Department of Computer Engineering, Urmia University, Urmia, Iran.
SDU Health Informatics and Technology, The Maersk Mc-Kinney Moller Institute, University of Southern Denmark, Odense, Denmark.
Sci Rep. 2024 Jan 29;14(1):2371. doi: 10.1038/s41598-024-53006-2.
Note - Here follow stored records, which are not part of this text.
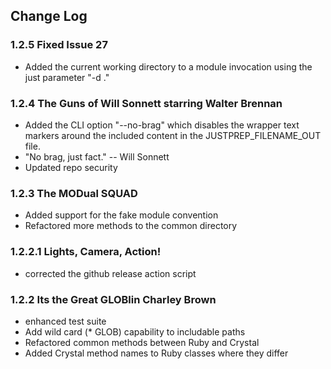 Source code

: ## Change Log

### 1.2.5 Fixed Issue 27
  * Added the current working directory to a module invocation using the just parameter "-d ."
  
### 1.2.4 The Guns of Will Sonnett starring Walter Brennan
  * Added the CLI option "--no-brag" which disables the wrapper text markers around the included content in the JUSTPREP_FILENAME_OUT file.
  * "No brag, just fact." -- Will Sonnett
  * Updated repo security

### 1.2.3 The MODual SQUAD
   * Added support for the fake module convention
   * Refactored more methods to the common directory

### 1.2.2.1 Lights, Camera, Action!
   * corrected the github release action script
   
### 1.2.2 Its the Great GLOBlin Charley Brown
   * enhanced test suite
   * Add wild card (* GLOB) capability to includable paths
   * Refactored common methods between Ruby and Crystal
   * Added Crystal method names to Ruby classes where they differ

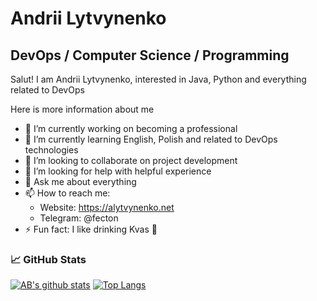 # Andrii Lytvynenko
## DevOps / Computer Science / Programming
Salut! I am Andrii Lytvynenko, interested in Java, Python and everything related to DevOps 

Here is more information about me
- 🔭 I’m currently working on becoming a professional
- 🌱 I’m currently learning English, Polish and related to DevOps technologies
- 👯 I’m looking to collaborate on project development
- 🤔 I’m looking for help with helpful experience
- 💬 Ask me about everything
- 📫 How to reach me:
    * Website: https://alytvynenko.net
    * Telegram: @fecton
- ⚡ Fun fact: I like drinking Kvas 🥴


### 📈 GitHub Stats 
[![AB's github stats](https://github-readme-stats.vercel.app/api?username=fecton&count_private=true&show_icons=true)](https://github.com/fecton/github-readme-stats)
[![Top Langs](https://github-readme-stats.vercel.app/api/top-langs/?username=fecton&layout=compact&langs_count=10)](https://github.com/fecton/github-readme-stats)
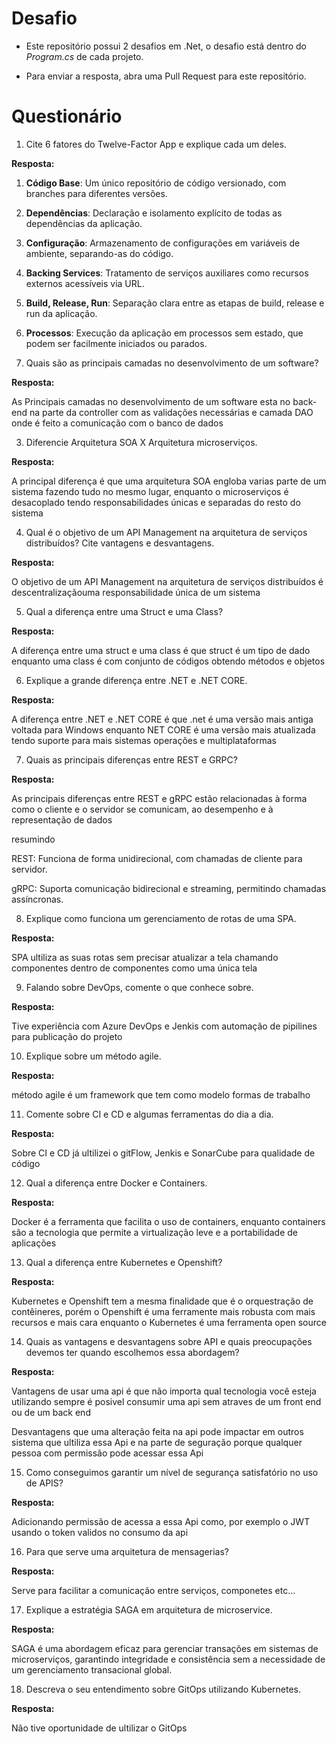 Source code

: # Desafio


- Este repositório possui 2 desafios em .Net, o desafio está dentro do _Program.cs_ de cada projeto.

- Para enviar a resposta, abra uma Pull Request para este repositório.



# Questionário



1. Cite 6 fatores do Twelve-Factor App e explique cada um deles.



**Resposta:**



1. **Código Base**: Um único repositório de código versionado, com branches para diferentes versões.

2. **Dependências**: Declaração e isolamento explícito de todas as dependências da aplicação.

3. **Configuração**: Armazenamento de configurações em variáveis de ambiente, separando-as do código.

4. **Backing Services**: Tratamento de serviços auxiliares como recursos externos acessíveis via URL.

5. **Build, Release, Run**: Separação clara entre as etapas de build, release e run da aplicação.

6. **Processos**: Execução da aplicação em processos sem estado, que podem ser facilmente iniciados ou parados.





2. Quais são as principais camadas no desenvolvimento de um software?



**Resposta:**



As Principais camadas no desenvolvimento de um software esta no back-end na parte da controller com as validações necessárias e camada DAO onde é feito a comunicação com o banco de dados 





3. Diferencie Arquitetura SOA X Arquitetura microserviços.



**Resposta:**

A principal diferença é que uma arquitetura SOA engloba varias parte de um sistema fazendo tudo no mesmo lugar, enquanto o microserviços é desacoplado tendo responsabilidades únicas e separadas do resto do sistema





4. Qual é o objetivo de um API Management na arquitetura de serviços distribuídos? Cite vantagens e desvantagens.



**Resposta:**



O objetivo de um API Management na arquitetura de serviços distribuídos é descentralizaçãouma responsabilidade única de um sistema





5. Qual a diferença entre uma Struct e uma Class?





**Resposta:**



A diferença entre uma struct e uma class é que struct  é um tipo de dado enquanto uma class é com conjunto de códigos obtendo métodos e objetos







6. Explique a grande diferença entre .NET e .NET CORE.



**Resposta:**



A diferença entre .NET e .NET CORE é que .net é uma versão mais antiga voltada para Windows enquanto NET CORE é uma versão mais atualizada tendo suporte para mais sistemas operações e multiplataformas



7. Quais as principais diferenças entre REST e GRPC?



**Resposta:**

As principais diferenças entre REST e gRPC estão relacionadas à forma como o cliente e o servidor se comunicam, ao desempenho e à representação de dados

resumindo 

REST: Funciona de forma unidirecional, com chamadas de cliente para servidor.

gRPC: Suporta comunicação bidirecional e streaming, permitindo chamadas assíncronas.





8. Explique como funciona um gerenciamento de rotas de uma SPA.



**Resposta:**

SPA ultiliza as suas rotas sem precisar atualizar a tela chamando componentes dentro de componentes como uma única tela



9. Falando sobre DevOps, comente o que conhece sobre.



**Resposta:**

Tive experiência com Azure DevOps e Jenkis com automação de pipilines para publicação do projeto





10. Explique sobre um método agile.



**Resposta:**



método agile é um framework que tem como modelo formas de trabalho 





11. Comente sobre CI e CD e algumas ferramentas do dia a dia.



**Resposta:**

Sobre CI e CD já ultilizei o gitFlow, Jenkis e SonarCube para qualidade de código





12. Qual a diferença entre Docker e Containers.



**Resposta:**



Docker é a ferramenta que facilita o uso de containers, enquanto containers são a tecnologia que permite a virtualização leve e a portabilidade de aplicações





13. Qual a diferença entre Kubernetes e Openshift?



**Resposta:**



Kubernetes e Openshift tem a mesma finalidade que é o orquestração de contêineres, porém o Openshift é uma ferramente mais robusta com mais recursos e mais cara enquanto o Kubernetes é uma ferramenta open source





14. Quais as vantagens e desvantagens sobre API e quais preocupações devemos ter quando escolhemos essa abordagem?



**Resposta:**



Vantagens de usar uma api é que não importa qual tecnologia você esteja utilizando sempre é posivel consumir uma api sem atraves de um front end ou de um back end

Desvantagens que uma alteração feita na api pode impactar em outros sistema que ultiliza essa Api e na parte de seguração porque qualquer pessoa com permissão pode acessar essa Api





15. Como conseguimos garantir um nível de segurança satisfatório no uso de APIS?





**Resposta:**

Adicionando permissão de acessa a essa Api como, por exemplo o JWT usando o token validos no consumo da api



16. Para que serve uma arquitetura de mensagerias?



**Resposta:**



Serve para facilitar a comunicação entre serviços, componetes etc... 





17. Explique a estratégia SAGA em arquitetura de microservice.



**Resposta:**



SAGA é uma abordagem eficaz para gerenciar transações em sistemas de microserviços, garantindo integridade e consistência sem a necessidade de um gerenciamento transacional global.





18. Descreva o seu entendimento sobre GitOps utilizando Kubernetes.





**Resposta:**



Não tive oportunidade de ultilizar o GitOps
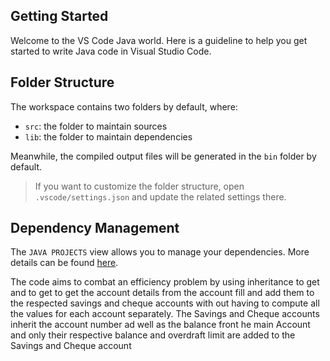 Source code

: ## Getting Started

Welcome to the VS Code Java world. Here is a guideline to help you get started to write Java code in Visual Studio Code.

## Folder Structure

The workspace contains two folders by default, where:

- `src`: the folder to maintain sources
- `lib`: the folder to maintain dependencies

Meanwhile, the compiled output files will be generated in the `bin` folder by default.

> If you want to customize the folder structure, open `.vscode/settings.json` and update the related settings there.

## Dependency Management

The `JAVA PROJECTS` view allows you to manage your dependencies. More details can be found [here](https://github.com/microsoft/vscode-java-dependency#manage-dependencies).

The code aims to combat an efficiency problem by using inheritance to get and to get to get the account details from the account fill and add them to the respected savings and cheque accounts with out having to compute all the values for each account separately. The Savings and Cheque accounts inherit the account number ad well as the balance front he main Account and only their  respective balance and overdraft limit are added to the Savings and Cheque account
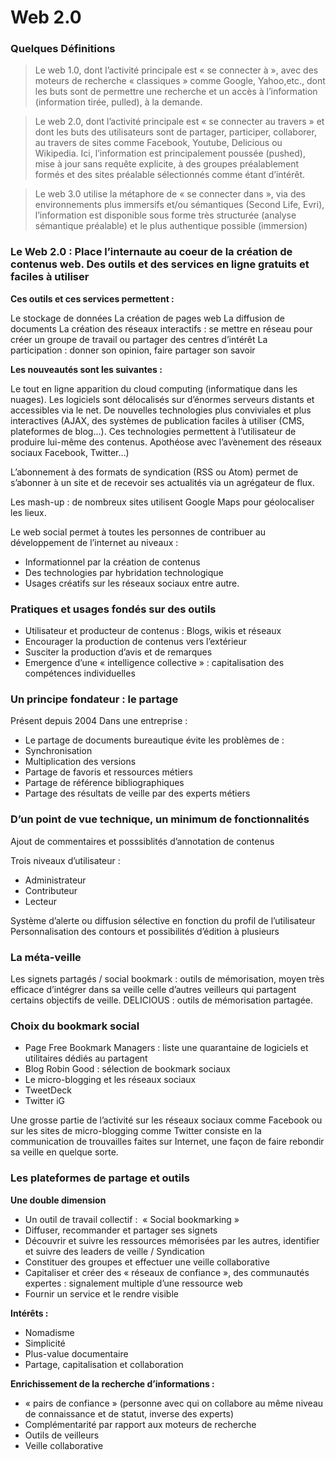 # Web 2.0 

### Quelques Définitions

> Le web 1.0, dont l’activité principale est « se connecter à », avec des moteurs de recherche « classiques » comme Google, Yahoo,etc., dont les buts sont de permettre une recherche et un accès à l’information (information tirée, pulled), à la demande.


> Le web 2.0, dont l’activité principale est « se connecter au travers » et dont les buts des utilisateurs sont de partager, participer, collaborer, au travers de sites comme Facebook, Youtube, Delicious ou Wikipedia. Ici, l’information est principalement poussée (pushed), mise à jour sans requête explicite, à des groupes préalablement formés et des sites préalable sélectionnés comme étant d’intérêt.


> Le web 3.0 utilise la métaphore de « se connecter dans », via des environnements plus immersifs et/ou sémantiques (Second Life, Evri), l’information est disponible sous forme très structurée (analyse sémantique préalable) et le plus authentique possible (immersion)

### Le Web 2.0 : Place l’internaute au coeur de la création de contenus web. Des outils et des services en ligne gratuits et faciles à utiliser


**Ces outils et ces services permettent :**

Le stockage de données
La création de pages web
La diffusion de documents
La création des réseaux interactifs : se mettre en réseau pour créer un groupe de travail ou partager des centres d’intérêt
La participation : donner son opinion, faire partager son savoir

**Les nouveautés sont les suivantes :**

Le tout en ligne apparition du cloud computing (informatique dans les nuages). Les logiciels sont délocalisés sur d’énormes serveurs distants et accessibles via le net.
De nouvelles technologies plus conviviales et plus interactives (AJAX, des systèmes de publication faciles à utiliser (CMS, plateformes de blog…). Ces technologies permettent à l’utilisateur de produire lui-même des contenus. Apothéose avec l’avènement des réseaux sociaux Facebook, Twitter…)

L’abonnement à des formats de syndication (RSS ou Atom) permet de s’abonner à un site et de recevoir ses actualités via un agrégateur de flux.

Les mash-up : de nombreux sites utilisent Google Maps pour géolocaliser les lieux.
 
Le web social permet à toutes les personnes de contribuer au développement de l’internet au niveaux :

* Informationnel par la création de contenus
* Des technologies par hybridation technologique
* Usages créatifs sur les réseaux sociaux entre autre.

### Pratiques et usages fondés sur des outils

* Utilisateur et producteur de contenus : Blogs, wikis et réseaux
* Encourager la production de contenus vers l’extérieur
* Susciter la production d’avis et de remarques
* Emergence d’une « intelligence collective » : capitalisation des compétences individuelles

### Un principe fondateur : le partage

Présent depuis 2004
Dans une entreprise :

* Le partage de documents bureautique évite les problèmes de :
* Synchronisation
* Multiplication des versions
* Partage de favoris et ressources métiers
* Partage de référence bibliographiques
* Partage des résultats de veille par des experts métiers

### D’un point de vue technique, un minimum de fonctionnalités

Ajout de commentaires et posssiblités d’annotation de contenus

Trois niveaux d’utilisateur :
* Administrateur
* Contributeur
* Lecteur

Système d’alerte ou diffusion sélective en fonction du profil de l’utilisateur
Personnalisation des contours et possibilités d’édition à plusieurs

### La méta-veille

Les signets partagés / social bookmark : outils de mémorisation, moyen très efficace d’intégrer dans sa veille celle d’autres veilleurs qui partagent certains objectifs de veille. DELICIOUS : outils de mémorisation partagée.

### Choix du bookmark social

* Page Free Bookmark Managers : liste une quarantaine de logiciels et utilitaires dédiés au partagent
* Blog Robin Good : sélection de bookmark sociaux
* Le micro-blogging et les réseaux sociaux
* TweetDeck
* Twitter iG

Une grosse partie de l’activité sur les réseaux sociaux comme Facebook ou sur les sites de micro-blogging comme Twitter consiste en la communication de trouvailles faites sur Internet, une façon de faire rebondir sa veille en quelque sorte.

### Les plateformes de partage et outils

**Une double dimension**

* Un outil de travail collectif :  « Social bookmarking »
* Diffuser, recommander et partager ses signets
* Découvrir et suivre les ressources mémorisées par les autres, identifier et suivre des leaders de veille / Syndication
* Constituer des groupes et effectuer une veille collaborative
* Capitaliser et créer des « réseaux de confiance », des communautés expertes : signalement multiple d’une ressource web
* Fournir un service et le rendre visible

**Intérêts :**

* Nomadisme
* Simplicité
* Plus-value documentaire
* Partage, capitalisation et collaboration

**Enrichissement de la recherche d’informations :**

* « pairs de confiance » (personne avec qui on collabore au même niveau de connaissance et de statut, inverse des experts)
* Complémentarité par rapport aux moteurs de recherche
* Outils de veilleurs
* Veille collaborative
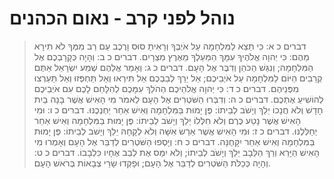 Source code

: # נוהל לפני קרב - נאום הכהנים

> דברים כ א: כִּי תֵצֵא לַמִּלְחָמָה עַל אֹיְבֶךָ וְרָאִיתָ סוּס וָרֶכֶב עַם רַב מִמְּךָ לֹא תִירָא מֵהֶם:  כִּי יְהוָה אֱלֹהֶיךָ עִמָּךְ הַמַּעַלְךָ מֵאֶרֶץ מִצְרָיִם.
> דברים כ ב: וְהָיָה כְּקָרָבְכֶם אֶל הַמִּלְחָמָה; וְנִגַּשׁ הַכֹּהֵן וְדִבֶּר אֶל הָעָם.
> דברים כ ג: וְאָמַר אֲלֵהֶם שְׁמַע יִשְׂרָאֵל אַתֶּם קְרֵבִים הַיּוֹם לַמִּלְחָמָה עַל אֹיְבֵיכֶם; אַל יֵרַךְ לְבַבְכֶם אַל תִּירְאוּ וְאַל תַּחְפְּזוּ וְאַל תַּעַרְצוּ מִפְּנֵיהֶם.
> דברים כ ד: כִּי יְהוָה אֱלֹהֵיכֶם הַהֹלֵךְ עִמָּכֶם לְהִלָּחֵם לָכֶם עִם אֹיְבֵיכֶם לְהוֹשִׁיעַ אֶתְכֶם.
> דברים כ ה: וְדִבְּרוּ הַשֹּׁטְרִים אֶל הָעָם לֵאמֹר מִי הָאִישׁ אֲשֶׁר בָּנָה בַיִת חָדָשׁ וְלֹא חֲנָכוֹ יֵלֵךְ וְיָשֹׁב לְבֵיתוֹ:  פֶּן יָמוּת בַּמִּלְחָמָה וְאִישׁ אַחֵר יַחְנְכֶנּוּ.
> דברים כ ו: וּמִי הָאִישׁ אֲשֶׁר נָטַע כֶּרֶם וְלֹא חִלְּלוֹ יֵלֵךְ וְיָשֹׁב לְבֵיתוֹ:  פֶּן יָמוּת בַּמִּלְחָמָה וְאִישׁ אַחֵר יְחַלְּלֶנּוּ.
> דברים כ ז: וּמִי הָאִישׁ אֲשֶׁר אֵרַשׂ אִשָּׁה וְלֹא לְקָחָהּ יֵלֵךְ וְיָשֹׁב לְבֵיתוֹ:  פֶּן יָמוּת בַּמִּלְחָמָה וְאִישׁ אַחֵר יִקָּחֶנָּה.
> דברים כ ח: וְיָסְפוּ הַשֹּׁטְרִים לְדַבֵּר אֶל הָעָם וְאָמְרוּ מִי הָאִישׁ הַיָּרֵא וְרַךְ הַלֵּבָב יֵלֵךְ וְיָשֹׁב לְבֵיתוֹ; וְלֹא יִמַּס אֶת לְבַב אֶחָיו כִּלְבָבוֹ.
> דברים כ ט: וְהָיָה כְּכַלֹּת הַשֹּׁטְרִים לְדַבֵּר אֶל הָעָם; וּפָקְדוּ שָׂרֵי צְבָאוֹת בְּרֹאשׁ הָעָם.
 

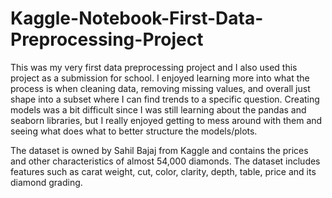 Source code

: # Kaggle-Notebook-First-Data-Preprocessing-Project
This was my very first data preprocessing project and I also used this project as a submission for school. 
I enjoyed learning more into what the process is when cleaning data, removing missing values, and overall just shape into a subset where I can find trends to a specific question.
Creating models was a bit difficult since I was still learning about the pandas and seaborn libraries, but I really enjoyed getting to mess around with them
and seeing what does what to better structure the models/plots.

The dataset is owned by Sahil Bajaj from Kaggle and contains the prices and other characteristics of almost 54,000 diamonds. 
The dataset includes features such as carat weight, cut, color, clarity, depth, table, price and its diamond grading.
In this study, we utilized data from the Surveillance, Epidemiology, and End Results (SEER) database to predict the glioblastoma patients' survival outcomes. To assess dataset skewness and detect feature importance, we applied Pearson's second coefficient test of skewness and the Ordinary Least Squares method, respectively. Using two sampling strategies, holdout and five-fold cross-validation, we developed five machine learning (ML) models alongside a feed-forward deep neural network (DNN) for the multiclass classification and regression prediction of glioblastoma patient survival. After balancing the classification and regression datasets, we obtained 46,340 and 28,573 samples, respectively. Shapley additive explanations (SHAP) were then used to explain the decision-making process of the best model. In both classification and regression tasks, as well as across holdout and cross-validation sampling strategies, the DNN consistently outperformed the ML models. Notably, the accuracy were 90.25% and 90.22% for holdout and five-fold cross-validation, respectively, while the corresponding R values were 0.6565 and 0.6622. SHAP analysis revealed the importance of age at diagnosis as the most influential feature in the DNN's survival predictions. These findings suggest that the DNN holds promise as a practical auxiliary tool for clinicians, aiding them in optimal decision-making concerning the treatment and care trajectories for glioblastoma patients.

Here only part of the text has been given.